Bence Aivazovsky’nin “sakinlikten kasırgaya” resmi en büyük eserlerinden biri. Resme baktım ve birkaç saniye içinde sakin denizin nasıl fırtınaya dönüştüğünü gördüm.
İş koyu renklerde yapılır. Sanatçı, kahramanlarla birlikte yaklaşan ve ilerleyen unsuru yeniden yaşar. Sakin denizin nasıl huzursuz bir canavara dönüştüğünü gördüm, yakınlardaki her şeyi yutmaya hazır. Teknede kahramanlarla istemeden empati kurmaya başladım. Bu tekne sakin bir zamanda tasvir edilsin, bir devamı buldum ve resim boyunca bu tekneye yelken açtım. Bir fırtına ve bir fırtına görebiliyordu. Özellikle dikkatimi çekmek, insanları örtmek ya da tekneyi tersine çevirmek üzere olan dalga tarafından çekildi.
Aivazovsky bu tuvalde sadece maviden siyaha kadar değişen soğuk tonları kullanır. Bana göre bu resim insan yaşamının aşamalarını yansıtıyor. Örneğin, sakin bir deniz kaygısız bir çocukluk ve bir gençtir, yaklaşan bir fırtına bize tüm sorunları ve zorlukları olan bir kişinin yetişkin yaşamını gösterir ve bir fırtına, hayatına yapıştığı bir kişinin yaşlılığıdır. Bir insanın hayatının üç aşamasından da kurtulduktan sonra, yaklaşan fırtına ve fırtına sorunları ve zorlukları ile beni korkuttuğu için gençliğimde kalmak istedim.

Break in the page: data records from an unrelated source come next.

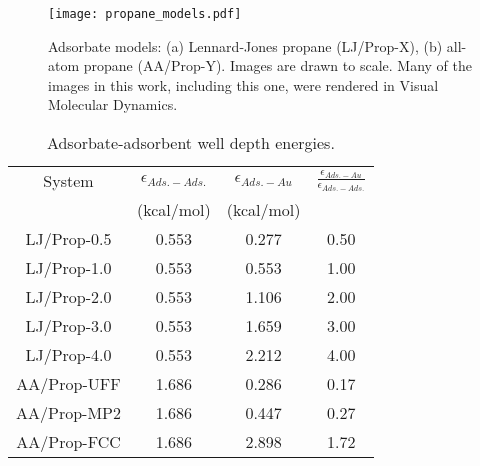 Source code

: \documentclass[10pt]{report}  %
\newcommand{\T}{\rule{0pt}{2.6ex}}
\newcommand{\B}{\rule[-1.2ex]{0pt}{0pt}}
\begin{document}
%
%
\begin{figure}[]
	\centering
	\texttt{[image: propane\_models.pdf]}
	\caption{Adsorbate models: (a) Lennard-Jones propane (LJ/Prop-X), (b) all-atom propane (AA/Prop-Y).  Images are drawn to scale. Many of the images in this work, including this one, were rendered in Visual Molecular Dynamics. \protect\cite{Humphrey:1996}}
	\label{fig:models}
\end{figure}

%
%
\begin{table} []
\caption{Adsorbate-adsorbent well depth energies.}
\centering
\begin{tabular}{ c c c c }
	\hline
        \hline
System \T \B & $\epsilon_{Ads.-Ads.}$ & $\epsilon_{Ads.-Au}$ & $\frac{\epsilon_{Ads.-Au}}{\epsilon_{Ads.-Ads.}}$ \\
 \T \B & (kcal/mol) & (kcal/mol) & \\
	\hline
LJ/Prop-0.5 \T \B & 0.553 & 0.277 & 0.50 \\
LJ/Prop-1.0 \T \B & 0.553 & 0.553 & 1.00 \\
LJ/Prop-2.0 \T \B & 0.553 & 1.106 & 2.00 \\
LJ/Prop-3.0 \T \B & 0.553 & 1.659 & 3.00 \\
LJ/Prop-4.0 \T \B & 0.553 & 2.212 & 4.00 \\
          \hline
AA/Prop-UFF \T \B & 1.686 & 0.286 & 0.17 \\
AA/Prop-MP2 \T \B & 1.686 & 0.447 & 0.27  \\
AA/Prop-FCC \T \B & 1.686 & 2.898 & 1.72  \\
	\hline
        \hline
\end{tabular}
\label{table:energies}
\end{table}
\end{document}
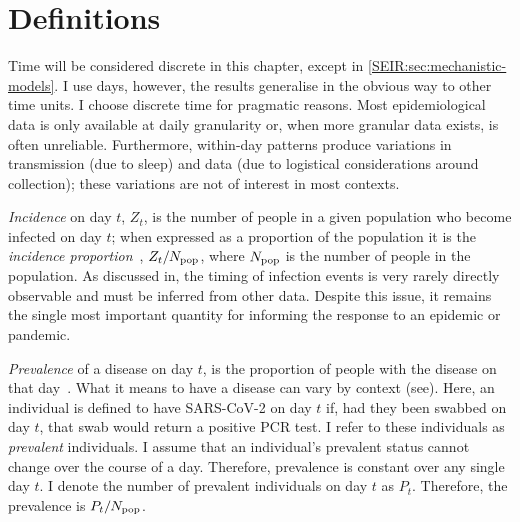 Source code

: \documentclass[thesis.tex]{subfiles}
\begin{document}
\section{Definitions} \label{inc-prev:sec:definitions}

Time will be considered discrete in this chapter, except in \cref{SEIR:sec:mechanistic-models}.
I use days, however, the results generalise in the obvious way to other time units.
I choose discrete time for pragmatic reasons.
Most epidemiological data is only available at daily granularity or, when more granular data exists, is often unreliable.
Furthermore, within-day patterns produce variations in transmission (\eg due to sleep) and data (\eg due to logistical considerations around collection); these variations are not of interest in most contexts.

\emph{Incidence} on day $t$, $Z_t$, is the number of people in a given population who become infected on day $t$; when expressed as a proportion of the population it is the \emph{incidence proportion}~\autocite[89]{lashModern}, $Z_t/N_\text{pop}$, where $N_\text{pop}$ is the number of people in the population.
As discussed in, the timing of infection events is very rarely directly observable and must be inferred from other data.
Despite this issue, it remains the single most important quantity for informing the response to an epidemic or pandemic.

\emph{Prevalence} of a disease on day $t$, is the proportion of people with the disease on that day~\autocite[90]{lashModern}.
What it means to have a disease can vary by context (see).
Here, an individual is defined to have SARS-CoV-2 on day $t$ if, had they been swabbed on day $t$, that swab would return a positive PCR test.
I refer to these individuals as \emph{prevalent} individuals.
I assume that an individual's prevalent status cannot change over the course of a day.
Therefore, prevalence is constant over any single day $t$.
I denote the number of prevalent individuals on day $t$ as $P_t$.
Therefore, the prevalence is $P_t/N_\text{pop}$.
\end{document}
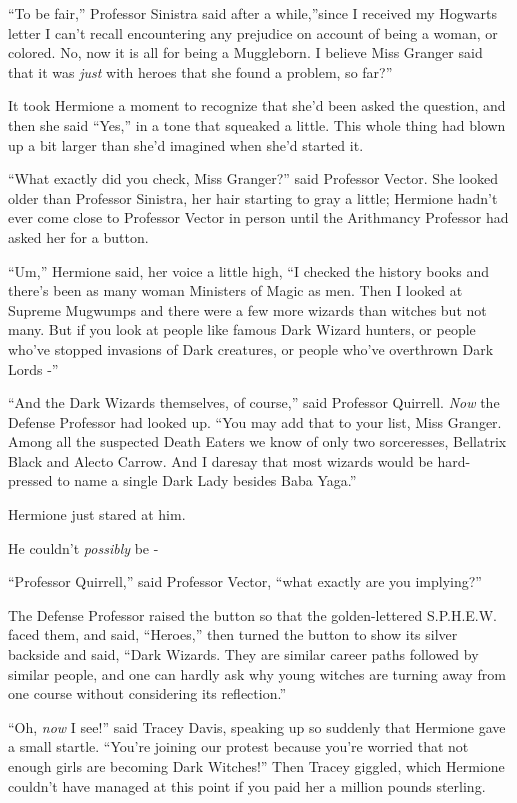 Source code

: ``To be fair,'' Professor Sinistra said after a while,''since I received
my Hogwarts letter I can't recall encountering any prejudice on account
of being a woman, or colored. No, now it is all for being a Muggleborn.
I believe Miss Granger said that it was \emph{just} with heroes that she
found a problem, so far?''

It took Hermione a moment to recognize that she'd been asked the
question, and then she said ``Yes,'' in a tone that squeaked a little.
This whole thing had blown up a bit larger than she'd imagined when
she'd started it.

``What exactly did you check, Miss Granger?'' said Professor Vector. She
looked older than Professor Sinistra, her hair starting to gray a
little; Hermione hadn't ever come close to Professor Vector in person
until the Arithmancy Professor had asked her for a button.

``Um,'' Hermione said, her voice a little high, ``I checked the history
books and there's been as many woman Ministers of Magic as men. Then I
looked at Supreme Mugwumps and there were a few more wizards than
witches but not many. But if you look at people like famous Dark Wizard
hunters, or people who've stopped invasions of Dark creatures, or people
who've overthrown Dark Lords -''

``And the Dark Wizards themselves, of course,'' said Professor Quirrell.
\emph{Now} the Defense Professor had looked up. ``You may add that to
your list, Miss Granger. Among all the suspected Death Eaters we know of
only two sorceresses, Bellatrix Black and Alecto Carrow. And I daresay
that most wizards would be hard-pressed to name a single Dark Lady
besides Baba Yaga.''

Hermione just stared at him.

He couldn't \emph{possibly} be -

``Professor Quirrell,'' said Professor Vector, ``what exactly are you
implying?''

The Defense Professor raised the button so that the golden-lettered
S.P.H.E.W. faced them, and said, ``Heroes,'' then turned the button to
show its silver backside and said, ``Dark Wizards. They are similar
career paths followed by similar people, and one can hardly ask why
young witches are turning away from one course without considering its
reflection.''

``Oh, \emph{now} I see!'' said Tracey Davis, speaking up so suddenly that
Hermione gave a small startle. ``You're joining our protest because
you're worried that not enough girls are becoming Dark Witches!'' Then
Tracey giggled, which Hermione couldn't have managed at this point if
you paid her a million pounds sterling.

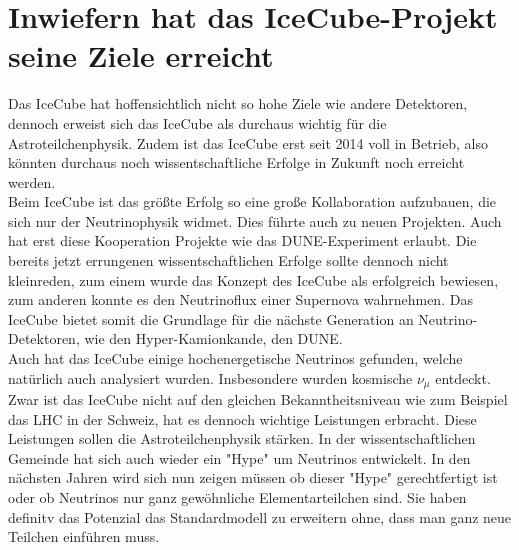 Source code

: \chapter{Inwiefern hat das IceCube-Projekt seine Ziele erreicht} 
    \vspace{8pt}
    Das IceCube hat hoffensichtlich nicht so hohe Ziele wie andere Detektoren, dennoch erweist sich das
    IceCube als durchaus wichtig für die Astroteilchenphysik.
    Zudem ist das IceCube erst seit 2014 voll in Betrieb, also könnten durchaus noch wissentschaftliche Erfolge
    in Zukunft noch erreicht werden. \\
    Beim IceCube ist das größte Erfolg so eine große Kollaboration aufzubauen, die sich nur der Neutrinophysik widmet.
    Dies führte auch zu neuen Projekten. Auch hat erst diese Kooperation Projekte wie das DUNE-Experiment erlaubt.
    Die bereits jetzt errungenen wissentschaftlichen Erfolge sollte dennoch nicht kleinreden, zum einem wurde das Konzept 
    des IceCube als erfolgreich bewiesen, zum anderen konnte es den Neutrinoflux einer Supernova wahrnehmen.  
    Das IceCube bietet somit die Grundlage für die nächste Generation an Neutrino-Detektoren, wie den Hyper-Kamionkande, 
    den DUNE. \\
    Auch hat das IceCube einige hochenergetische Neutrinos gefunden, welche natürlich auch analysiert wurden.
    Insbesondere wurden kosmische $\nu_\mu$ entdeckt. 
    Zwar ist das IceCube nicht auf den gleichen Bekanntheitsniveau wie zum Beispiel das LHC in der Schweiz, hat es 
    dennoch wichtige Leistungen erbracht. Diese Leistungen sollen die Astroteilchenphysik stärken. In der wissentschaftlichen
    Gemeinde hat sich auch wieder ein "Hype" um Neutrinos entwickelt. In den nächsten Jahren wird sich nun zeigen müssen
    ob dieser "Hype" gerechtfertigt ist oder ob Neutrinos nur ganz gewöhnliche Elementarteilchen sind. Sie haben definitv 
    das Potenzial das Standardmodell zu erweitern ohne, dass man ganz neue Teilchen einführen muss.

Bu sanat eseri 1982 yılında Aivazovsky tarafından yazılmıştır. Birçoğuna göre, bu resim çalışmalarında bir deneydi. Bence deneyi başarılı oldu. İş beni düşündürdü ve bu elementin içine daldı. Fırtınanın merkezinde olmaktan korkacaktım, denizin tam sakinliğini ve genişliğini seçerdim.
Bu sanatçının resimleri istemsizce hayatınızı ve planlarınızı düşünmenizi sağlar. Bu iş bana kasvetli görünüyordu, parlaklığı ve sakin bir denizi yoktu, çünkü muhtemelen fırtına ve fırtınadan çok korkuyorum. Aivazovsky’yi parlak bir sanatçı olarak görüyorum, resimleri beni fantastik kılıyor.